Key aspects: Uniformity, federal jurisdiction, and ex parte seizure of property

The DTSA was intended to establish a uniform law of trade secrets in lieu of the myriad of differing state trade secret laws that currently exist. Trade secrets are generally protected by state law under a particular state’s adoption of the Uniform Trade Secrets Act. The DTSA has some similarities with the Uniform Trade Secrets Act, but differs from the UTSA in several important aspects.  First, it allows private companies to file civil lawsuits for trade secret theft in federal courts.  Second, and perhaps most controversial, the DTSA provides for ex parte civil seizure, which allows a court to have law enforcement seize a defendant’s property. As a result, a plaintiff afraid of the disclosure of its trade secrets will be able to have the government seize those trade secrets from a defendant without prior notice of the lawsuit to the defendant.  This protection goes well beyond what a court is typically willing to order under existing state law, and, due to the initial controversy surrounding this provision, Congress limited such seizures to “exceptional circumstances” in a recent amendment to the Act prior to its passing.
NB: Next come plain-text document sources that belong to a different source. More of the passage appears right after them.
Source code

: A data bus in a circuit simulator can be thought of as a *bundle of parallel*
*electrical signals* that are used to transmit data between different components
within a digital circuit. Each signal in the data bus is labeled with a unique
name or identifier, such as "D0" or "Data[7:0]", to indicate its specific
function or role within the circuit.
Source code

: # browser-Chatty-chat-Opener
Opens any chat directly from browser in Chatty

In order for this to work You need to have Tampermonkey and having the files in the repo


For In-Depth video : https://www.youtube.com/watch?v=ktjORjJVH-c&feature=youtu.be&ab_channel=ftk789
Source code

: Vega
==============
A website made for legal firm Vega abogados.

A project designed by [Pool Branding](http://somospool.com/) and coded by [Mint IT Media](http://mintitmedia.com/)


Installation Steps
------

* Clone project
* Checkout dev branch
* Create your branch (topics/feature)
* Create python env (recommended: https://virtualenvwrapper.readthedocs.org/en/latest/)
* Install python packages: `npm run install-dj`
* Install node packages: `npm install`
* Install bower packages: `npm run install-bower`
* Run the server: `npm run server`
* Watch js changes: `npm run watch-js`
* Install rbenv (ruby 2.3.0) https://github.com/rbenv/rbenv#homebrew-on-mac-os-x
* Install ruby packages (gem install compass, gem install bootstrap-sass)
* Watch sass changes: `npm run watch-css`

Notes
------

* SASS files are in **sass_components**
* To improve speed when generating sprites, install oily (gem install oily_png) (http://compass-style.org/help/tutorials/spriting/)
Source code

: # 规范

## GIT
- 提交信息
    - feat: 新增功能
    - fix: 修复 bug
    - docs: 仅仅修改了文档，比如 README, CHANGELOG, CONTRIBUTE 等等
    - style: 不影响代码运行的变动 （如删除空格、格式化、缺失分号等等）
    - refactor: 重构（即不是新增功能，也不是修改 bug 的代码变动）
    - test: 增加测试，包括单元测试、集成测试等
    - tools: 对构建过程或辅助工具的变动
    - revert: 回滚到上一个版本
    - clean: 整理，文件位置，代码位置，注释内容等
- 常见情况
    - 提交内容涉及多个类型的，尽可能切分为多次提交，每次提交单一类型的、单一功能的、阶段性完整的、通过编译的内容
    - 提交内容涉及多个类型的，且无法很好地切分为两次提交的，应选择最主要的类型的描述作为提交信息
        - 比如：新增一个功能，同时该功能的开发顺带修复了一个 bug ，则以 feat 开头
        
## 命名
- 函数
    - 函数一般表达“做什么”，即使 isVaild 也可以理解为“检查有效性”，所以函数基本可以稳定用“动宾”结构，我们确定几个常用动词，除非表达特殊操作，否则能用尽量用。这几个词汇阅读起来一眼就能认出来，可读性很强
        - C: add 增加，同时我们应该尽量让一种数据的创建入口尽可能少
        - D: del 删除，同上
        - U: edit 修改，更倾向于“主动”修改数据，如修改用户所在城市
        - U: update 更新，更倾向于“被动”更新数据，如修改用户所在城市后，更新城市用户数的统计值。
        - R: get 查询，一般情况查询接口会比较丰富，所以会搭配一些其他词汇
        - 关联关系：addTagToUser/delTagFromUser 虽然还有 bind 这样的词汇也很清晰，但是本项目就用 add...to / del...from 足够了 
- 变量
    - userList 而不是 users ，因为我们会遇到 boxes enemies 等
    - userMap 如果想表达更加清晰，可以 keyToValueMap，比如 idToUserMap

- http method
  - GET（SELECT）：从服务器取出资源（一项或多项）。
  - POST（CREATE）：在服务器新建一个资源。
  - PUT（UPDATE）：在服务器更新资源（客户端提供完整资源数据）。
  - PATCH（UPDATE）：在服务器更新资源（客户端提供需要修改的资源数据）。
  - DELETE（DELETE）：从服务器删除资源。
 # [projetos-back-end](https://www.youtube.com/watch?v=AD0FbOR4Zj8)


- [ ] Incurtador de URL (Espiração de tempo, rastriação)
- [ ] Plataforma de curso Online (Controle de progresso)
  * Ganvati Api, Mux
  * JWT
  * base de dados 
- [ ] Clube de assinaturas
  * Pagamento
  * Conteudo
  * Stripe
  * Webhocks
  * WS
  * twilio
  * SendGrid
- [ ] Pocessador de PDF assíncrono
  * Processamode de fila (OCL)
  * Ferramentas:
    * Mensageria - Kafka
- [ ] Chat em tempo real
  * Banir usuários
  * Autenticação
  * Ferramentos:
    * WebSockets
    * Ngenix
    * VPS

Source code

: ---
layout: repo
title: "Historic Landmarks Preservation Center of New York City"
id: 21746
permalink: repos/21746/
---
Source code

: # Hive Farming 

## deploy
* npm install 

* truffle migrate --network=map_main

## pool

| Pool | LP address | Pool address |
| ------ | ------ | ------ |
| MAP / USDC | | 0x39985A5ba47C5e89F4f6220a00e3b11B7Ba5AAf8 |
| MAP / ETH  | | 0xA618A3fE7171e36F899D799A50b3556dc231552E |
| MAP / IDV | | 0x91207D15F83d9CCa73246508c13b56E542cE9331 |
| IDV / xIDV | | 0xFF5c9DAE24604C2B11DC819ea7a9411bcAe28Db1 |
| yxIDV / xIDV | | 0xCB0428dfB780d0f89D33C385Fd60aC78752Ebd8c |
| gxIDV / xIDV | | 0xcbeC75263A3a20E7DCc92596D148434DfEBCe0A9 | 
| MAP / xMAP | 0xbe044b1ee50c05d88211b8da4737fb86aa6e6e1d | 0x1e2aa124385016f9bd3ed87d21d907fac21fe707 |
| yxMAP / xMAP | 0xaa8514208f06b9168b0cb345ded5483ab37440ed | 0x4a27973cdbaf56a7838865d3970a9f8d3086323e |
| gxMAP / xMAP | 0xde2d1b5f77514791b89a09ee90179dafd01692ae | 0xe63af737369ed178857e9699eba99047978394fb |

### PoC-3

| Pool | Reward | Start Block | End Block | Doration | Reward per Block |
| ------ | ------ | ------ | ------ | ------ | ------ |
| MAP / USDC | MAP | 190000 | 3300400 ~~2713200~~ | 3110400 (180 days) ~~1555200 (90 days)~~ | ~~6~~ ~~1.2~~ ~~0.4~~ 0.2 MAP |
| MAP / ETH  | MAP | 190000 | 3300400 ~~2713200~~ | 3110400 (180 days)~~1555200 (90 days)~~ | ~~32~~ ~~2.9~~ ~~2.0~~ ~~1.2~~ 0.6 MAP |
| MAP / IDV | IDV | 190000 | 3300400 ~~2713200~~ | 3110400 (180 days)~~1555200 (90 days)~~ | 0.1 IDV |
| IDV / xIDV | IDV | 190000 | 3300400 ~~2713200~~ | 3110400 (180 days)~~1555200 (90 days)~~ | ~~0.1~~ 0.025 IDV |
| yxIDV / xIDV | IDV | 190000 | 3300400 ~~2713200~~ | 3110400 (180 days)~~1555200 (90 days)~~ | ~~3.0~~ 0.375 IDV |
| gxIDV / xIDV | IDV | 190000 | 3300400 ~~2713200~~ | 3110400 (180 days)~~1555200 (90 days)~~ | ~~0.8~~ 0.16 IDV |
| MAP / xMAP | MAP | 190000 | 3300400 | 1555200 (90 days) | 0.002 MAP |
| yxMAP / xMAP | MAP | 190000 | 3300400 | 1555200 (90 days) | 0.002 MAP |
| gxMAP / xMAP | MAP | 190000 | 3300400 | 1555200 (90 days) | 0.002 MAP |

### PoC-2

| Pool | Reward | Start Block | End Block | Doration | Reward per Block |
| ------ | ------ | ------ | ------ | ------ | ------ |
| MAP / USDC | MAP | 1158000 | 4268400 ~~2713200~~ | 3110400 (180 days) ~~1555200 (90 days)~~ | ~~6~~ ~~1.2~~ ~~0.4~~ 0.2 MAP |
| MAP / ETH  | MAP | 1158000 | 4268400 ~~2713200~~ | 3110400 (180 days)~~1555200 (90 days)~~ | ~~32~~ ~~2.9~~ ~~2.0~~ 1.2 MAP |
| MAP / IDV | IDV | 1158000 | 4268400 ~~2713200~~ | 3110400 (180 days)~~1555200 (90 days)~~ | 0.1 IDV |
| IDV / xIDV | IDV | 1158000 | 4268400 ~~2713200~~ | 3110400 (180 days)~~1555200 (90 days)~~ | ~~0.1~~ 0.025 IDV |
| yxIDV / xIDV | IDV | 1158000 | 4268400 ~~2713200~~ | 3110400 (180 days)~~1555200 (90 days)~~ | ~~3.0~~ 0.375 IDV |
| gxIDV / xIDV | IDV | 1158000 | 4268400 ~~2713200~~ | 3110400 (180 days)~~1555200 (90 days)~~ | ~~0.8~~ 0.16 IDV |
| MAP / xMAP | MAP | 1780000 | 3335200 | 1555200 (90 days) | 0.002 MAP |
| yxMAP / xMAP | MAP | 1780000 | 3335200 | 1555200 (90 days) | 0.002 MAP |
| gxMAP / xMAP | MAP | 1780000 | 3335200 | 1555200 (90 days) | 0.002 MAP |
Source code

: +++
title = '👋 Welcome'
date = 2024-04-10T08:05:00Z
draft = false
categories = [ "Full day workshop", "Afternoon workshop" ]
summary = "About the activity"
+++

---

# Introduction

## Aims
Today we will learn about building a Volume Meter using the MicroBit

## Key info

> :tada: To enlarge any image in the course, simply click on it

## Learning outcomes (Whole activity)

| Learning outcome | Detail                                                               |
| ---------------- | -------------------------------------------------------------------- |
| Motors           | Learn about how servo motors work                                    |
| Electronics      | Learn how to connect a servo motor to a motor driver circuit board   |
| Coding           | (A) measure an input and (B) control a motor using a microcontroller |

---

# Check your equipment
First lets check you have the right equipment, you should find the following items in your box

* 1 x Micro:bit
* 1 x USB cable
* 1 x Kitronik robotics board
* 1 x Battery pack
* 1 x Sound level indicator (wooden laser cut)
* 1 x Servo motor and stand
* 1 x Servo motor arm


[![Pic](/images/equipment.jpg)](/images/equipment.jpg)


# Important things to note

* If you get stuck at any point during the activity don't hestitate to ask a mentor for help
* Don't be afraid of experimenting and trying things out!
Whistleblower immunity and notice requirements 

The DTSA also provides whistleblower immunity for employees from DTSA lawsuits when employees turn over trade secrets to government officials to expose alleged illegal actions by the employer. This immunity provision also requires that employers provide notice of the immunity in any contract or agreement with an “employee” (which is defined to include independent contractors and consultants) regarding confidentiality. If an employer fails to provide this notice, the employer may be prevented from recovering exemplary damages and attorney’s fees on claims brought under the DTSA.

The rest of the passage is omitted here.